TASK STATEMENT
Where the data below contains pictures, omit them; output the rest word for word.

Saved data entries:
○ ○ ○ ○ ○

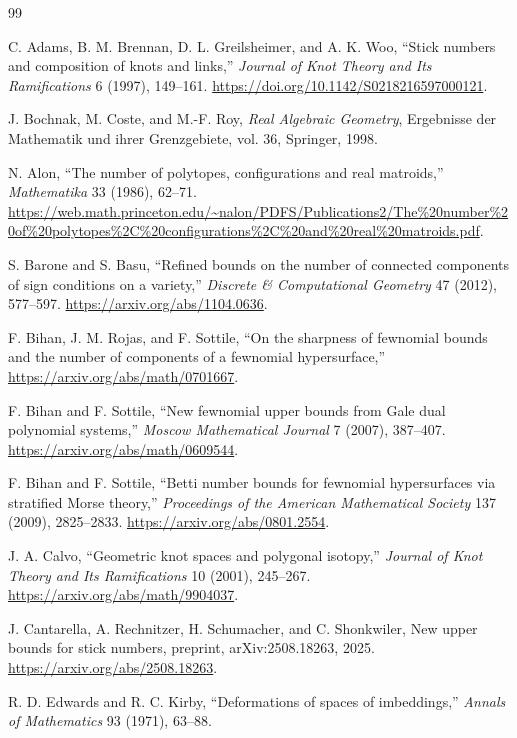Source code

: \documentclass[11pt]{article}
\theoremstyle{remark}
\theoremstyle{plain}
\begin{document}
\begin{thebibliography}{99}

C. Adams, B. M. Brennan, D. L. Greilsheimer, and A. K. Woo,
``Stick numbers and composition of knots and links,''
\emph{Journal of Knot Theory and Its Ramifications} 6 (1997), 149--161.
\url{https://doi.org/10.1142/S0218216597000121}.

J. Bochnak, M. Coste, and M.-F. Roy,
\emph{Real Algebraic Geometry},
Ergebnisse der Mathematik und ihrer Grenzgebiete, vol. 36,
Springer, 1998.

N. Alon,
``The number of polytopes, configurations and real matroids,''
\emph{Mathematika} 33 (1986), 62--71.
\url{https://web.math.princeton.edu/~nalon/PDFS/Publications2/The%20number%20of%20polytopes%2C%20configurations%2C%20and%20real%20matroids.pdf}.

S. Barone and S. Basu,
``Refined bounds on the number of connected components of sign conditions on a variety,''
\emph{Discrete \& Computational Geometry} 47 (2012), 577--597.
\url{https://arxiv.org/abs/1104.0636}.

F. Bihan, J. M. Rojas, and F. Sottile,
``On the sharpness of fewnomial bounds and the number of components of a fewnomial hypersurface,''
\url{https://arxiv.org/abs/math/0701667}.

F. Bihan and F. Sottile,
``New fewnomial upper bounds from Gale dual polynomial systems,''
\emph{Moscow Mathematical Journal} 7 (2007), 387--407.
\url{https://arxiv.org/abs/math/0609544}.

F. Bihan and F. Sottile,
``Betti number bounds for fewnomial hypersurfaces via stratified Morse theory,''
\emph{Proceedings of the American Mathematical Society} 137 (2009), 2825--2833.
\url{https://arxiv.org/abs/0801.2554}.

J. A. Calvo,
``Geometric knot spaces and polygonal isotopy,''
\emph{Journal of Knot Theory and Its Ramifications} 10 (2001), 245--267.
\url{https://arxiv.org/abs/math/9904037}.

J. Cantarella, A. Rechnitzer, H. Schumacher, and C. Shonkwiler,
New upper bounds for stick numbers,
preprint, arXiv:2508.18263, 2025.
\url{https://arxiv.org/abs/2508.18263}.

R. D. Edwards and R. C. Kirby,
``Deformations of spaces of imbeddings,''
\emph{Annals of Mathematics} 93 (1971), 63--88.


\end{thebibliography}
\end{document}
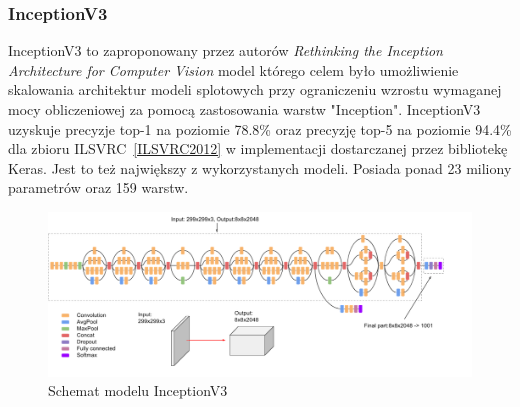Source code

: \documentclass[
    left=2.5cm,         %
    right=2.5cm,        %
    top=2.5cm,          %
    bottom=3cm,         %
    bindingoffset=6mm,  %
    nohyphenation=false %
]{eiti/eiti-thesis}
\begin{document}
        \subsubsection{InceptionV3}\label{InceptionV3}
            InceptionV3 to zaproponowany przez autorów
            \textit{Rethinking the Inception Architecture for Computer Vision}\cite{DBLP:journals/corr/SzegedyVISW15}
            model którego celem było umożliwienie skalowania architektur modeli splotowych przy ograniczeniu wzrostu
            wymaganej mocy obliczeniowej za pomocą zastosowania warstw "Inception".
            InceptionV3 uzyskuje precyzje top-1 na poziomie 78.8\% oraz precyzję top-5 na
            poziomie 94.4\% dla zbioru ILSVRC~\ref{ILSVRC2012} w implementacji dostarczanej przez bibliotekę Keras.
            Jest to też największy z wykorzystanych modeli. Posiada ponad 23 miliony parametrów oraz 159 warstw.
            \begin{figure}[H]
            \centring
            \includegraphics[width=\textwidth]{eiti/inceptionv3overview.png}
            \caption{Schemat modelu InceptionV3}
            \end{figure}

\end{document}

○ ○ ○ ○ ○

ANSWER
Source code

: \documentclass[11pt]{article}
\theoremstyle{remark}
\theoremstyle{plain}
\begin{document}
\begin{thebibliography}{99}

C. Adams, B. M. Brennan, D. L. Greilsheimer, and A. K. Woo,
``Stick numbers and composition of knots and links,''
\emph{Journal of Knot Theory and Its Ramifications} 6 (1997), 149--161.
\url{https://doi.org/10.1142/S0218216597000121}.

J. Bochnak, M. Coste, and M.-F. Roy,
\emph{Real Algebraic Geometry},
Ergebnisse der Mathematik und ihrer Grenzgebiete, vol. 36,
Springer, 1998.

N. Alon,
``The number of polytopes, configurations and real matroids,''
\emph{Mathematika} 33 (1986), 62--71.
\url{https://web.math.princeton.edu/~nalon/PDFS/Publications2/The%20number%20of%20polytopes%2C%20configurations%2C%20and%20real%20matroids.pdf}.

S. Barone and S. Basu,
``Refined bounds on the number of connected components of sign conditions on a variety,''
\emph{Discrete \& Computational Geometry} 47 (2012), 577--597.
\url{https://arxiv.org/abs/1104.0636}.

F. Bihan, J. M. Rojas, and F. Sottile,
``On the sharpness of fewnomial bounds and the number of components of a fewnomial hypersurface,''
\url{https://arxiv.org/abs/math/0701667}.

F. Bihan and F. Sottile,
``New fewnomial upper bounds from Gale dual polynomial systems,''
\emph{Moscow Mathematical Journal} 7 (2007), 387--407.
\url{https://arxiv.org/abs/math/0609544}.

F. Bihan and F. Sottile,
``Betti number bounds for fewnomial hypersurfaces via stratified Morse theory,''
\emph{Proceedings of the American Mathematical Society} 137 (2009), 2825--2833.
\url{https://arxiv.org/abs/0801.2554}.

J. A. Calvo,
``Geometric knot spaces and polygonal isotopy,''
\emph{Journal of Knot Theory and Its Ramifications} 10 (2001), 245--267.
\url{https://arxiv.org/abs/math/9904037}.

J. Cantarella, A. Rechnitzer, H. Schumacher, and C. Shonkwiler,
New upper bounds for stick numbers,
preprint, arXiv:2508.18263, 2025.
\url{https://arxiv.org/abs/2508.18263}.

R. D. Edwards and R. C. Kirby,
``Deformations of spaces of imbeddings,''
\emph{Annals of Mathematics} 93 (1971), 63--88.


\end{thebibliography}
\end{document}
Source code

: \documentclass[
    left=2.5cm,         %
    right=2.5cm,        %
    top=2.5cm,          %
    bottom=3cm,         %
    bindingoffset=6mm,  %
    nohyphenation=false %
]{eiti/eiti-thesis}
\begin{document}
        \subsubsection{InceptionV3}\label{InceptionV3}
            InceptionV3 to zaproponowany przez autorów
            \textit{Rethinking the Inception Architecture for Computer Vision}\cite{DBLP:journals/corr/SzegedyVISW15}
            model którego celem było umożliwienie skalowania architektur modeli splotowych przy ograniczeniu wzrostu
            wymaganej mocy obliczeniowej za pomocą zastosowania warstw "Inception".
            InceptionV3 uzyskuje precyzje top-1 na poziomie 78.8\% oraz precyzję top-5 na
            poziomie 94.4\% dla zbioru ILSVRC~\ref{ILSVRC2012} w implementacji dostarczanej przez bibliotekę Keras.
            Jest to też największy z wykorzystanych modeli. Posiada ponad 23 miliony parametrów oraz 159 warstw.
            \begin{figure}[H]
            \centring
            \includegraphics[width=\textwidth]{eiti/inceptionv3overview.png}
            \caption{Schemat modelu InceptionV3}
            \end{figure}

\end{document}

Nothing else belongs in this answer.